La stizza per un'infiltrazione d' acqua seguita a un temporale, due anni fa, ha lasciato il posto allo stupore della scoperta del primo tassello blu, e poi dello straordinario florilegio di scritte e di decori. «Araba», azzardarono i primi osservatori venuti qui da ogni parte di mondo. «Una moschea», aggiunsero altri.
 Ma adesso è un gruppo di studiosi dell' Ioa, l' Istituto di Lingue orientali e asiatiche dell' Università di Bonn, a dire l' ultima parola su un mistero indagato anche da un documentario presentato anche all' Expo. 
La «Camera delle meraviglie» altro non sarebbe che un luogo dove si praticavano culti di valore magico o sufico a metà del 1800.
Questo dicono i riferimenti simbolici al numero cinque: cinque come i pilastri dell' Islam (la professione di fede, la preghiera, il digiuno, le donazioni, il pellegrinaggio alla Mecca), cinque come le preghiere quotidiane di un musulmano.

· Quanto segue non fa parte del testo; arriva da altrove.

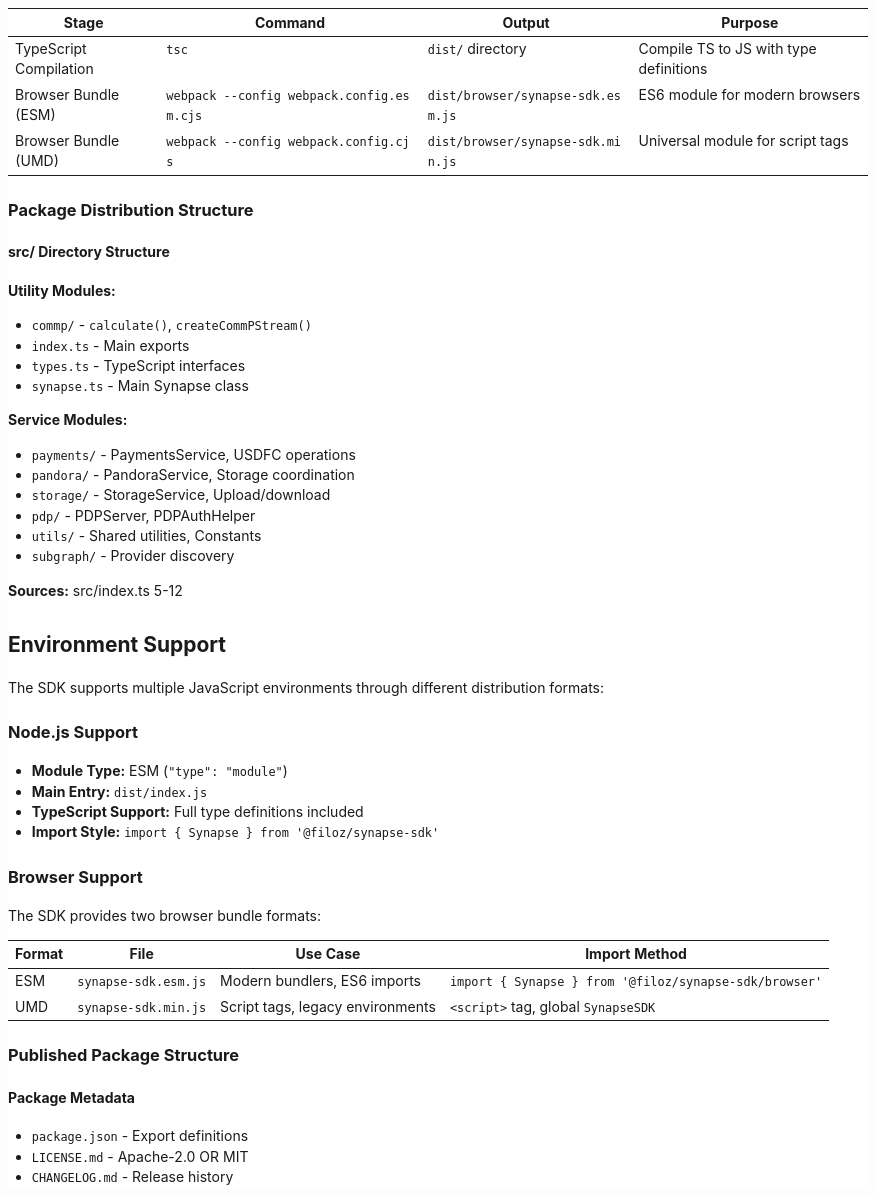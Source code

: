 | Stage | Command | Output | Purpose |
|-------|---------|--------|---------|
| TypeScript Compilation | `tsc` | `dist/` directory | Compile TS to JS with type definitions |
| Browser Bundle (ESM) | `webpack --config webpack.config.esm.cjs` | `dist/browser/synapse-sdk.esm.js` | ES6 module for modern browsers |
| Browser Bundle (UMD) | `webpack --config webpack.config.cjs` | `dist/browser/synapse-sdk.min.js` | Universal module for script tags |

### Package Distribution Structure

#### src/ Directory Structure

**Utility Modules:**
- `commp/` - `calculate()`, `createCommPStream()`
- `index.ts` - Main exports
- `types.ts` - TypeScript interfaces
- `synapse.ts` - Main Synapse class

**Service Modules:**
- `payments/` - PaymentsService, USDFC operations
- `pandora/` - PandoraService, Storage coordination
- `storage/` - StorageService, Upload/download
- `pdp/` - PDPServer, PDPAuthHelper
- `utils/` - Shared utilities, Constants
- `subgraph/` - Provider discovery

**Sources:** src/index.ts 5-12

## Environment Support

The SDK supports multiple JavaScript environments through different distribution formats:

### Node.js Support

- **Module Type:** ESM (`"type": "module"`)
- **Main Entry:** `dist/index.js`
- **TypeScript Support:** Full type definitions included
- **Import Style:** `import { Synapse } from '@filoz/synapse-sdk'`

### Browser Support

The SDK provides two browser bundle formats:

| Format | File | Use Case | Import Method |
|--------|------|----------|---------------|
| ESM | `synapse-sdk.esm.js` | Modern bundlers, ES6 imports | `import { Synapse } from '@filoz/synapse-sdk/browser'` |
| UMD | `synapse-sdk.min.js` | Script tags, legacy environments | `<script>` tag, global `SynapseSDK` |

### Published Package Structure

#### Package Metadata
- `package.json` - Export definitions
- `LICENSE.md` - Apache-2.0 OR MIT
- `CHANGELOG.md` - Release history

Questo dicono le massime del profeta Maometto, i talismani per chiedere protezione, la scritta che ricorre per tutte le pareti: «Quello che Dio vuole accade, quello che Dio non vuole non accade». Un enigma decifrato da Sarjoun Karam, arabista, poeta e docente di Arabo; Chiara Riminucci-Heine, archeologa e iranista; Sebastian Heine, iranista e specialista in lingue orientali. Insomma, un piatto ghiotto per gli appassionati di esoterismo di ogni latitudine, e uno straordinario simbolo di interculturalità in una città il cui itinerario arabo-normanno ha appena avuto il riconoscimento Unesco di patrimonio dell' umanità. «Un luogo unico al mondo», secondo gli studiosi di Bonn.
Ma gli studiosi tedeschi affermano un' altra cosa ancora più curiosa: a realizzare la stanza non fu un arabo, ma artigiani locali che dell' arabo non sapevano una parola, e che copiarono - facendo errori - le affascinanti volute di quei caratteri. Un' imitazione. Un rabbisco, per dirla alla siciliana, retaggio dell' arabesco. Apparentemente, un punto a favore dei detrattori che subito hanno bollato la stanza come un falso, sbertucciando pure il presidente della Lega islamica in Italia Farid Iskander al-Khotani, accorso qui l' anno scorso a interrogarsi davanti alle scritte misteriose.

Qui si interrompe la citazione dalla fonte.